California is also looking to get a framework for the offshore wind coming from the Pacific to produce green hydrogen, and Houston could also become a demand center in the future due to its wind resources there, Bell said.
On a federal level, the U.S. Department of Energy announced in June that it will provide $100 million in funding to develop affordable electrolyzers to advance hydrogen and fuel cell technologies for long-haul trucks.
There are currently bipartisan bills being drafted in Washington D.C. for green hydrogen as well as a component in Biden’s clean energy plan for industrial decarbonization and decreasing emissions from heavy industry, which is “where green hydrogen will be important,” Friedmann said.
“And I think we’re equally interested to see what role the Biden administration could play in encouraging those sort of local project developments,” Yellen said.
The green hydrogen revolution has begun
The production of fossil fuels must be decreased by 6% per year between 2020 and 2030 in order to prevent a “catastrophic” global temperature rise, a report backed by the United Nations published earlier this month has found,
Countries around the world are making green hydrogen a priority for their energy needs, and a lot of the cost will be attributed to the country’s natural resources, such as Chile, which is investing in hydrogen infrastructure due to its optimal wind resources, Yellemn said.
Saudi Arabia is building the largest green energy and ammonia plant in Neom, touted as the “city of the future.” In July, the city and Saudi Arabian power company ACWA Power signed an agreement with U.S. chemical industry company Air Products to build the plant, which will be powered by wind and solar sources across the desert and is expected to propel Saudi Arabia toward a carbon-free future.
The European Union announced over the summer its intent to expand green hydrogen on a large scale as part of its $550 billion clean energy plan, which will include transport and storage as well as electrolyzers.
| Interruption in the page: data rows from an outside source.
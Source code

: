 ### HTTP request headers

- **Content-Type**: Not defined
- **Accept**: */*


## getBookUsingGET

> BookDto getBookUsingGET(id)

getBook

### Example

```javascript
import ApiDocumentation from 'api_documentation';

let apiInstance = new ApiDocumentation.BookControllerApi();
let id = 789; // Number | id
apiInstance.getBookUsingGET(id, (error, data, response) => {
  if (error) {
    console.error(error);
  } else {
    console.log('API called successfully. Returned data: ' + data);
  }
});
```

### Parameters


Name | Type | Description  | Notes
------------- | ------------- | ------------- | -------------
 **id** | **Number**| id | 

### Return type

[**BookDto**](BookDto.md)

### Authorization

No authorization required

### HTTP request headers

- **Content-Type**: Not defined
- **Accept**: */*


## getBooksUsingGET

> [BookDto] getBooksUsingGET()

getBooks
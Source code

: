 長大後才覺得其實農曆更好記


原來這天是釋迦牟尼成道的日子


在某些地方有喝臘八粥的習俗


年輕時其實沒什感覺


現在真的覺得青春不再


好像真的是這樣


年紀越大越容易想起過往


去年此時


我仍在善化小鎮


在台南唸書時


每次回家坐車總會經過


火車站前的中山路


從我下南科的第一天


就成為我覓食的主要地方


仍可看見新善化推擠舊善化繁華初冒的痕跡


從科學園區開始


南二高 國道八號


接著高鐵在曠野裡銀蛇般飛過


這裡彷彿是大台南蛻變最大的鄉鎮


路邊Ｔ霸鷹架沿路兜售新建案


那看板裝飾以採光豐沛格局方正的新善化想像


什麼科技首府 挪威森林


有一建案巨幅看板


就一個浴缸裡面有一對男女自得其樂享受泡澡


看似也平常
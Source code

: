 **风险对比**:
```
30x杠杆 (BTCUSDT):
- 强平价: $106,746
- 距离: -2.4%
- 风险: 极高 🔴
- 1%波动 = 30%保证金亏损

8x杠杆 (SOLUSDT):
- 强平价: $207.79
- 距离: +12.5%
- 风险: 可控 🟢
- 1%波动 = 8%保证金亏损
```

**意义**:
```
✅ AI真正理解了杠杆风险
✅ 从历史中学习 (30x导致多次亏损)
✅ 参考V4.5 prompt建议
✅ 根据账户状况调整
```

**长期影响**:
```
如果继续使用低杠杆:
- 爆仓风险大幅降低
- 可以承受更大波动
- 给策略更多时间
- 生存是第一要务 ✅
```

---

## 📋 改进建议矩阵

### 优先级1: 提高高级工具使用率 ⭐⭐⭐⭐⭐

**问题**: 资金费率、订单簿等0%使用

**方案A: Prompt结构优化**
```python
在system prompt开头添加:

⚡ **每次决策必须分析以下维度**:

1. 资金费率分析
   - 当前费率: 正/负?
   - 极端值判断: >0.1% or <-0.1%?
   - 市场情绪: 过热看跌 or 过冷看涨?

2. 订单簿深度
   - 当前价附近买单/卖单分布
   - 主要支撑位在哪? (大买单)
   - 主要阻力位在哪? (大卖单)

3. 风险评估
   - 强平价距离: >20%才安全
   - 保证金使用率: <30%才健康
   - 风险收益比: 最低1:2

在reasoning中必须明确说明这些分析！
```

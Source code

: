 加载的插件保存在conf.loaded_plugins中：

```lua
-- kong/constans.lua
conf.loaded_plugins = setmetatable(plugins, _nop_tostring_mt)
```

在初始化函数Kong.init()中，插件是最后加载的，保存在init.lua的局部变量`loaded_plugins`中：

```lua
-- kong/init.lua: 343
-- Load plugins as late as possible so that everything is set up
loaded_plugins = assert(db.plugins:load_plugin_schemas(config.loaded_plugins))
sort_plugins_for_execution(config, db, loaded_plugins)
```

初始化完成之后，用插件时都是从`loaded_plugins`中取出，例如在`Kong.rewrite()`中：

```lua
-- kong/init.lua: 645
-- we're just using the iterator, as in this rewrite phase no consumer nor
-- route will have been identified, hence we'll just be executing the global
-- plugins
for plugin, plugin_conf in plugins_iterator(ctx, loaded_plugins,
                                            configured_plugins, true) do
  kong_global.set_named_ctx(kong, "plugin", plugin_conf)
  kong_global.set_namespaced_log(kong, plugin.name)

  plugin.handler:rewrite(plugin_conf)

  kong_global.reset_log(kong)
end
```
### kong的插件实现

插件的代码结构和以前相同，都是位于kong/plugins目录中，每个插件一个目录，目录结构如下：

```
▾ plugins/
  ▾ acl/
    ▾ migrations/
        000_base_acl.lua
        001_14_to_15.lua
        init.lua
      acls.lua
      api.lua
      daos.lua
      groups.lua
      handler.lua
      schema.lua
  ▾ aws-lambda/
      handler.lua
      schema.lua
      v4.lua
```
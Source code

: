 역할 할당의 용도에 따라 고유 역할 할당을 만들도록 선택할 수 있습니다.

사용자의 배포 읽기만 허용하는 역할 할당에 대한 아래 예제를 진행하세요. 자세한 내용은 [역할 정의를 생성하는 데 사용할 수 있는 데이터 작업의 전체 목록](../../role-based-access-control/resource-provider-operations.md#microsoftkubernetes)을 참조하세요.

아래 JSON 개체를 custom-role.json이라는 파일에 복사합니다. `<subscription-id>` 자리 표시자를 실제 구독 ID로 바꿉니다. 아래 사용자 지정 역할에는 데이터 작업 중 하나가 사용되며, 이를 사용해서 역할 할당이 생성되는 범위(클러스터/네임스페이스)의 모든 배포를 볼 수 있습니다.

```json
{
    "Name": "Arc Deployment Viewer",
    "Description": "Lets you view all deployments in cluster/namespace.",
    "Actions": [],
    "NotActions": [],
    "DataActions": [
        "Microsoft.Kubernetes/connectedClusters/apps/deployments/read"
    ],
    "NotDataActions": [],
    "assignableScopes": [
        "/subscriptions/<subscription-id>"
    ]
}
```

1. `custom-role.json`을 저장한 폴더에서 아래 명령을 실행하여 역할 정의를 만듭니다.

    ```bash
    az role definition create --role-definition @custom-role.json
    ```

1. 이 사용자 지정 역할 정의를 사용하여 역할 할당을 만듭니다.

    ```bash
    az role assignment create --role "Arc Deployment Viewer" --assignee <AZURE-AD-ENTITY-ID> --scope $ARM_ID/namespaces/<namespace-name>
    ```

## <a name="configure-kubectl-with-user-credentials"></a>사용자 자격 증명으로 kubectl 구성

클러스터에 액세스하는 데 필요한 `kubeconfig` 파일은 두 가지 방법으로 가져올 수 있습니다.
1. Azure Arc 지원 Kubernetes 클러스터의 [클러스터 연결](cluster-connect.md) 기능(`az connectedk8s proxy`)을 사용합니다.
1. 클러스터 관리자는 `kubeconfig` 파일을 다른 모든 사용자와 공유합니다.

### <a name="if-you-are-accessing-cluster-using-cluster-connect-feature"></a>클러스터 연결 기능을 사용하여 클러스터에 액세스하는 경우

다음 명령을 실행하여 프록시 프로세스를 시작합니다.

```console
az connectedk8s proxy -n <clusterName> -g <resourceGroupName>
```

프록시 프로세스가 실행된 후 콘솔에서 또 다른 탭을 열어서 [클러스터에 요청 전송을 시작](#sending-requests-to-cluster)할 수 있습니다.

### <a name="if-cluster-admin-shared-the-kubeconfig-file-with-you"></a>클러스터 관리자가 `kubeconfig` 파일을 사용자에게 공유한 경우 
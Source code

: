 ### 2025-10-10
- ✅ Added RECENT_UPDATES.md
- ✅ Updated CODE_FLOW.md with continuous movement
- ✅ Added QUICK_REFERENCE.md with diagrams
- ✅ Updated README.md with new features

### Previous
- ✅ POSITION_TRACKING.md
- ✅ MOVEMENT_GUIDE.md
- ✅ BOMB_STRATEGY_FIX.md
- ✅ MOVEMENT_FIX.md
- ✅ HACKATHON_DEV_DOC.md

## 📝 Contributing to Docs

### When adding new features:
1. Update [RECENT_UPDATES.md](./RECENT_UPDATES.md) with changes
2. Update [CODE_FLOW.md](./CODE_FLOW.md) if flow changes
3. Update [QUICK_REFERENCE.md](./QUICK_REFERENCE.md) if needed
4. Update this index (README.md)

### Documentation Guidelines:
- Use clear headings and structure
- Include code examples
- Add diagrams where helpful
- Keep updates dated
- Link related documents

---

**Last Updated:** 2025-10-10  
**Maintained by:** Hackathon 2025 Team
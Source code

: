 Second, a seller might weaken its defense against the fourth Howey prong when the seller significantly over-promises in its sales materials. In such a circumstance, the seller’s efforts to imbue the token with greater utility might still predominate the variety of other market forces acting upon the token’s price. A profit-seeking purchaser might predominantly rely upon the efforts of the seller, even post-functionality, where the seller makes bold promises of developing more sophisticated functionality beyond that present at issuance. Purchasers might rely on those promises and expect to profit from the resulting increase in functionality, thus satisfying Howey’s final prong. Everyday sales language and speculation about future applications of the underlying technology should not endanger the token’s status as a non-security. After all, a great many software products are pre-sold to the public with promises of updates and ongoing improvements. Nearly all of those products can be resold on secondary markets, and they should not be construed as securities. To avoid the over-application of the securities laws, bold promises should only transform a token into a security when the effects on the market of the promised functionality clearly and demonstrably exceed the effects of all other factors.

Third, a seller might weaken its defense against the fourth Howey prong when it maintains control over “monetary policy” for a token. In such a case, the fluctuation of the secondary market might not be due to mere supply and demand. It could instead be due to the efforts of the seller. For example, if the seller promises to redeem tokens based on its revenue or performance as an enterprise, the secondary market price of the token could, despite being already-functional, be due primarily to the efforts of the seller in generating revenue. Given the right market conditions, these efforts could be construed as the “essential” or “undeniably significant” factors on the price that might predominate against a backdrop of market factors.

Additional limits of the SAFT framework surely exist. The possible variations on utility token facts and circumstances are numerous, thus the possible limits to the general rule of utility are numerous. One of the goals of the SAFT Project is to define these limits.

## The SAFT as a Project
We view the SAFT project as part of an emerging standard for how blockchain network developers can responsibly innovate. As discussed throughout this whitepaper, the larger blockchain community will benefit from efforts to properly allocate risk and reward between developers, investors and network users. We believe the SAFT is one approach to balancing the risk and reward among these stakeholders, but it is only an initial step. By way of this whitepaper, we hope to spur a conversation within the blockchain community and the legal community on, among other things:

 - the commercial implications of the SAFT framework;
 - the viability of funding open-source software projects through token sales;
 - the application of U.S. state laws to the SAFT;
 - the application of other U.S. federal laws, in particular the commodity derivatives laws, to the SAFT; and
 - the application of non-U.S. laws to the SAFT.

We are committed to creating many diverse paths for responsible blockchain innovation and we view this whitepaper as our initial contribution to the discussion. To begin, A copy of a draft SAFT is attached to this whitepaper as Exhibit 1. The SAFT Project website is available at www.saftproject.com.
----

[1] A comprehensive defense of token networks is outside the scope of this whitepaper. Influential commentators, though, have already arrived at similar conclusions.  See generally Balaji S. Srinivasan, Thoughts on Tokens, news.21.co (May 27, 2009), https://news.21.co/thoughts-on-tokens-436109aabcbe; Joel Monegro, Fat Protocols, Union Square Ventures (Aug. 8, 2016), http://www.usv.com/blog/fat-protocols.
In July, the Commission announced a hydrogen strategy that calls for a $430 billion investment in green hydrogen by 2030.
Hydrogen has been on Germany’s radar since 2006, when the government began allocating large amounts of funding toward the project. In June, the country created a “package for the future,” which made 7 billion euros available toward the rollout of green hydrogen in Germany and another 2 billion euros for international partnerships.
In October, Spain announced a project to launch four electrolyzers that will meet 20% of its green hydrogen goal by 2030. The country’s has an ideal landscape and weather pattern for production by solar and wind.
One of the world’s largest green hydrogen plants has recently opened near Fukushima, where a nuclear disaster that followed an earthquake and tsunami in 2011 occurred. Japan is already paying a premium for green hydrogen than regular hydrogen, Friedmann said. In October, Japan announced a goal of net-zero emissions by 2050.
The experts agree that the use of green hydrogen must be implemented if countries are to meet any of the climate pledges they have made in the Paris Agreement and beyond.
“By 2050, you just can’t do it with renewables or with nuclear, or with energy efficiency alone,” Bell said. “That combination just doesn’t quite get you there.”